The Old World may be accounted in a period of social transition. The old gods are not yet entirely cast out; preconceptions and a veneration of old-established customs still keep them in their niches. But side by side with them the new ones are beginning to appear in strength, just as side by side in the European illustrated papers you will find, weekly, the photographs of men and women of two worlds: the world of persons who are just names, mere living monuments to the illustrious dead from whom they descend; and the world of those whose claim to distinction rests upon own personal achievement in the fields of science, art, literature, or commerce, by which humanity is served and civilization advanced. Because this movement has been tardy and is slow there have been convulsive impatiences and minor outbreaks which have retarded the ideal social evolution by producing momentary reactions. For if the old tyrants from palace and castle have been cast out, it is not so that tyrants from the gutter may take their place.

* * *

The world to-day does not require the supremacy of any one class over the others; but is concerned to extinguish all privileges and distinctions that are not earned by personal worth.
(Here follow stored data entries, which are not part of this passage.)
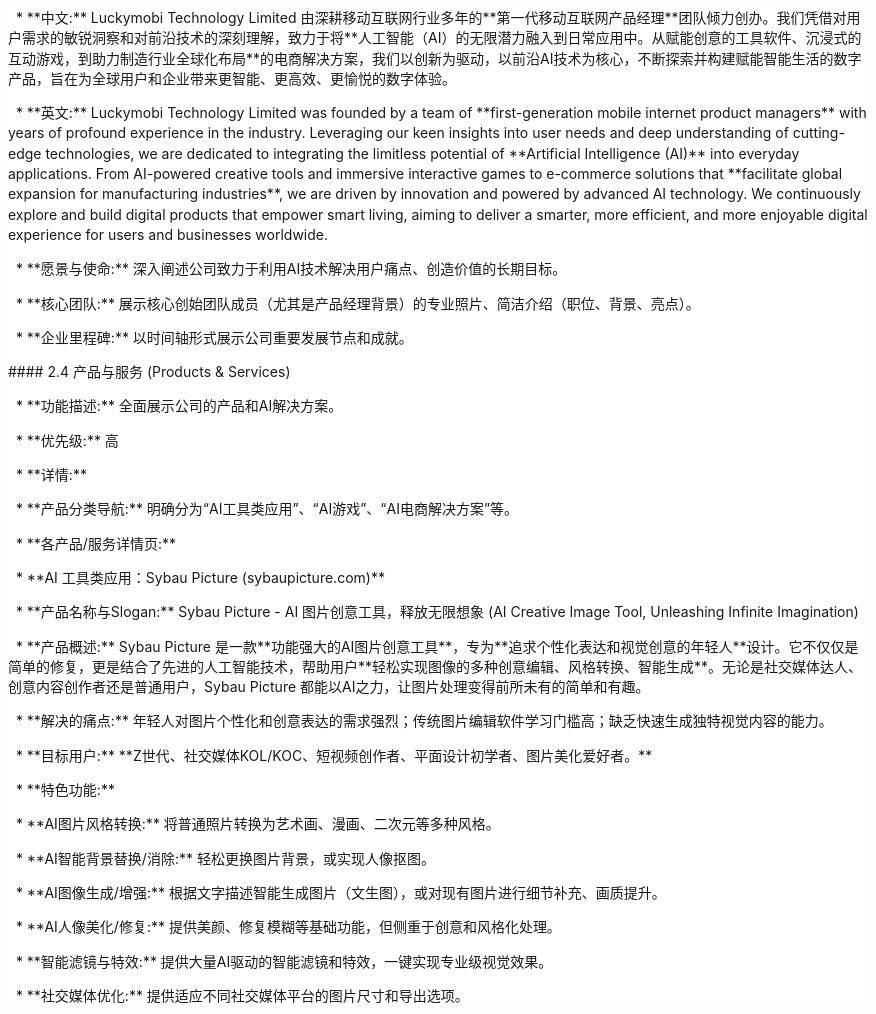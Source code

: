 &nbsp;         \* \*\*中文:\*\* Luckymobi Technology Limited 由深耕移动互联网行业多年的\*\*第一代移动互联网产品经理\*\*团队倾力创办。我们凭借对用户需求的敏锐洞察和对前沿技术的深刻理解，致力于将\*\*人工智能（AI）的无限潜力融入到日常应用中。从赋能创意的工具软件、沉浸式的互动游戏，到助力制造行业全球化布局\*\*的电商解决方案，我们以创新为驱动，以前沿AI技术为核心，不断探索并构建赋能智能生活的数字产品，旨在为全球用户和企业带来更智能、更高效、更愉悦的数字体验。

&nbsp;         \* \*\*英文:\*\* Luckymobi Technology Limited was founded by a team of \*\*first-generation mobile internet product managers\*\* with years of profound experience in the industry. Leveraging our keen insights into user needs and deep understanding of cutting-edge technologies, we are dedicated to integrating the limitless potential of \*\*Artificial Intelligence (AI)\*\* into everyday applications. From AI-powered creative tools and immersive interactive games to e-commerce solutions that \*\*facilitate global expansion for manufacturing industries\*\*, we are driven by innovation and powered by advanced AI technology. We continuously explore and build digital products that empower smart living, aiming to deliver a smarter, more efficient, and more enjoyable digital experience for users and businesses worldwide.

&nbsp;     \* \*\*愿景与使命:\*\* 深入阐述公司致力于利用AI技术解决用户痛点、创造价值的长期目标。

&nbsp;     \* \*\*核心团队:\*\* 展示核心创始团队成员（尤其是产品经理背景）的专业照片、简洁介绍（职位、背景、亮点）。

&nbsp;     \* \*\*企业里程碑:\*\* 以时间轴形式展示公司重要发展节点和成就。



\#### 2.4 产品与服务 (Products \& Services)



&nbsp; \* \*\*功能描述:\*\* 全面展示公司的产品和AI解决方案。

&nbsp; \* \*\*优先级:\*\* 高

&nbsp; \* \*\*详情:\*\*

&nbsp;     \* \*\*产品分类导航:\*\* 明确分为“AI工具类应用”、“AI游戏”、“AI电商解决方案”等。

&nbsp;     \* \*\*各产品/服务详情页:\*\*

&nbsp;         \* \*\*AI 工具类应用：Sybau Picture (sybaupicture.com)\*\*



&nbsp;             \* \*\*产品名称与Slogan:\*\* Sybau Picture - AI 图片创意工具，释放无限想象 (AI Creative Image Tool, Unleashing Infinite Imagination)

&nbsp;             \* \*\*产品概述:\*\* Sybau Picture 是一款\*\*功能强大的AI图片创意工具\*\*，专为\*\*追求个性化表达和视觉创意的年轻人\*\*设计。它不仅仅是简单的修复，更是结合了先进的人工智能技术，帮助用户\*\*轻松实现图像的多种创意编辑、风格转换、智能生成\*\*。无论是社交媒体达人、创意内容创作者还是普通用户，Sybau Picture 都能以AI之力，让图片处理变得前所未有的简单和有趣。

&nbsp;             \* \*\*解决的痛点:\*\* 年轻人对图片个性化和创意表达的需求强烈；传统图片编辑软件学习门槛高；缺乏快速生成独特视觉内容的能力。

&nbsp;             \* \*\*目标用户:\*\* \*\*Z世代、社交媒体KOL/KOC、短视频创作者、平面设计初学者、图片美化爱好者。\*\*

&nbsp;             \* \*\*特色功能:\*\*

&nbsp;                 \* \*\*AI图片风格转换:\*\* 将普通照片转换为艺术画、漫画、二次元等多种风格。

&nbsp;                 \* \*\*AI智能背景替换/消除:\*\* 轻松更换图片背景，或实现人像抠图。

&nbsp;                 \* \*\*AI图像生成/增强:\*\* 根据文字描述智能生成图片（文生图），或对现有图片进行细节补充、画质提升。

&nbsp;                 \* \*\*AI人像美化/修复:\*\* 提供美颜、修复模糊等基础功能，但侧重于创意和风格化处理。

&nbsp;                 \* \*\*智能滤镜与特效:\*\* 提供大量AI驱动的智能滤镜和特效，一键实现专业级视觉效果。

&nbsp;                 \* \*\*社交媒体优化:\*\* 提供适应不同社交媒体平台的图片尺寸和导出选项。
Equality is an empty dream in a world into which men, physically and mentally, are not born equal. But equality of opportunity is already universally recognized as the State's duty to the individual, just as it is universally recognized—although certain groups may still be reluctant to admit it—that a man's value to society and claim to esteem lie in his own ability to be an ancestor, and not in the appearance he makes in the cold, reflected light of a glorious ancestry.